One of the most ambitious projects we've become involved with is a compilation
album entitled Freedom Is A Constant Struggle.
Freedom is a two CD set featuring forty songs from the Mississippi Civil
Rights Movement. It brings together works of legendary performers like
Tom Paxton, Bob Dylan, Peter, Paul & Mary, and Judy Collins, with
younger performers like Sweet Honey In The Rock and Kim and Reggie Harris.
Combining this album with the rest of our roster, we can say that every
major recording artist from the folk era has been brought together on
Folk Era Records. Even in the sixties, when folk was at its commercial
height, there was not one label that brought together as wide a roster
of hit artists as Folk Era has today.
In addition to our re-releases and compilation albums, we have put out
new releases from our favorite artists of the Folk Era, such as John
Stewart formerly of the Kingston Trio.
We have released six solo Stewart albums in all, including his 1997 album
Bandera that gained much attention on the Gavin Americana Chart.
Also, in addition to re-releasing two 1960's albums by The
Brandywine Singers, we have put out an original Folk Era recording
World-Class Folk, first released in 1994. Brandywine Singers members
Rick and Ron Shaw have released several albums under the name The
Shaw Brothers, including two more recently recorded albums-The
Shaw Brothers Collection and Something Special. The Shaw Brothers
can also be heard on the Folk Era compilation Sing Out America
with Robbie O'Connell, The White Mountain Singers, and the Northeast Winds.

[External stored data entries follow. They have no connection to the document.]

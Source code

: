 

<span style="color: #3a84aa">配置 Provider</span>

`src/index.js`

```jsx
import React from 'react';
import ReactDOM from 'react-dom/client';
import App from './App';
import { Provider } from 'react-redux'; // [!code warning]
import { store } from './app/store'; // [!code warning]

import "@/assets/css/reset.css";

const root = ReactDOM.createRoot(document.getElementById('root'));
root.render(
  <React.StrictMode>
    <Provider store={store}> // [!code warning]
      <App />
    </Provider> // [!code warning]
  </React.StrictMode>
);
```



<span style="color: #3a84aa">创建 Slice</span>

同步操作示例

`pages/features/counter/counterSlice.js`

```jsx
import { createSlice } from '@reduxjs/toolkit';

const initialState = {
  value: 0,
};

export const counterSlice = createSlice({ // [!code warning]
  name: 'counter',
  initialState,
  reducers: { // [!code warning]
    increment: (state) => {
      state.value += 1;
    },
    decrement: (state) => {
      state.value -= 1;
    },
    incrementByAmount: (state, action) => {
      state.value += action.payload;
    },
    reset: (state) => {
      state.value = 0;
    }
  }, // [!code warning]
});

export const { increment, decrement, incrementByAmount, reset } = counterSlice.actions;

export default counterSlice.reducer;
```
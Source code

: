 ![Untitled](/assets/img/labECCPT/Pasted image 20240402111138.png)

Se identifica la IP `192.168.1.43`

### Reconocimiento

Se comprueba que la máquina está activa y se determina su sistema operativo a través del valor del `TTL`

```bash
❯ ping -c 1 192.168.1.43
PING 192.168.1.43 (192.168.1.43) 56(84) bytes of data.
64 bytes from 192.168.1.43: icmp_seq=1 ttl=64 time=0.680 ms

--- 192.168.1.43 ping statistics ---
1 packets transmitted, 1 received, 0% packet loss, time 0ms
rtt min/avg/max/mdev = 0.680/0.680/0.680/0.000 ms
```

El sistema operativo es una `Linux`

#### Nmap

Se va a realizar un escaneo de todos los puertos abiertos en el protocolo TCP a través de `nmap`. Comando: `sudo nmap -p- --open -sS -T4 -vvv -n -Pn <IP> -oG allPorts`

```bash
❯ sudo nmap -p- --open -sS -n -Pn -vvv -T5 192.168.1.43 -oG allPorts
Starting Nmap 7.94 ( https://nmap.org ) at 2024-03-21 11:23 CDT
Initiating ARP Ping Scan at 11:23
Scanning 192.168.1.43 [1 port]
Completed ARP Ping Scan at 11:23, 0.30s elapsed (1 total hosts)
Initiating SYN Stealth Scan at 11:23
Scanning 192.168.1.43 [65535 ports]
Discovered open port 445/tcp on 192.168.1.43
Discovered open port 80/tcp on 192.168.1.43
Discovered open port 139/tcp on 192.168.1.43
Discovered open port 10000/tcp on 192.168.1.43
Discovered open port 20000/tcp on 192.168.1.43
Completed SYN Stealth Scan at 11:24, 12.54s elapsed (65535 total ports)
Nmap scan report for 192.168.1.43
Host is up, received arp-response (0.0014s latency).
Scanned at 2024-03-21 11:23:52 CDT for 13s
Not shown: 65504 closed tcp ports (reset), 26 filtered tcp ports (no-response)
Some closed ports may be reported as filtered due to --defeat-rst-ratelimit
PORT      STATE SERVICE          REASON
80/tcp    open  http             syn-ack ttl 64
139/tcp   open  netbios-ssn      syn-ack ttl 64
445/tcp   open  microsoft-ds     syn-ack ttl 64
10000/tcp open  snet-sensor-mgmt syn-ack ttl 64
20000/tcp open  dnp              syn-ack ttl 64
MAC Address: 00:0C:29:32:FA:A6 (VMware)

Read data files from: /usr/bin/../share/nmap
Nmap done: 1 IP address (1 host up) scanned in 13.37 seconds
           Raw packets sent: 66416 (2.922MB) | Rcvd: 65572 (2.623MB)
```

Not being content to simply rest on the hit acts of yesterday, though,
we've continued to work with younger folk acts and are finding great success
with them. Small Potatoes,
a young Chicago based duo who's debut album on Folk Era, Time
Flies was one of the critical raves of 1996. They were also the first
Chicago based act since the legendary Steve Goodman to play the famed
Philadelphia Folk Festival. In 1994, David
Roth's album Digging
Through My Closet was nominated for a NAIRD (National Association
Of Independent Record Dealers) Indie award in the singer-songwriter category.
We've had a release, High
Tea, by one of our Celtic acts, The
New St. George, favorably reviewed in Billboard, and have been successfully
working with two internationally based artists - Tamarack, a folk trio
from Canada, and Totte Bergstrom, a bluegrass player from Sweden.
Realizing that the "Folk Era" label was not quite appropriate for our
younger, more contemporary acts, we started a new division of the record
label called Wind River. Its roster includes a few artists previously
on Folk Era (Small Potatoes, Dick Weissman, David Roth) and some newly
signed artists (Jeff Lang,
Michael Smith). Check
out our Wind River home page for more on these acclaimed musicians.
Folk Era has become not only one of the larger independent labels in the
folk genre, but one of the most diverse. We attribute this to receiving
airplay from DJs having Folk, Singer-songwriter and Americana-based programs
on College and NPR stations, advertising in and receiving print reviews
from the two top publications in the folk and singer-songwriter genres
and a large catalogue of albums, with musical styles crossing from popular
folk to bluegrass, western swing, Celtic, Irish, contemporary instrumental,
and singer-songwriter. Our albums are distributed by Rock Bottom, Inc.,
Traditions Alive, Sidestreet and RM Distributing.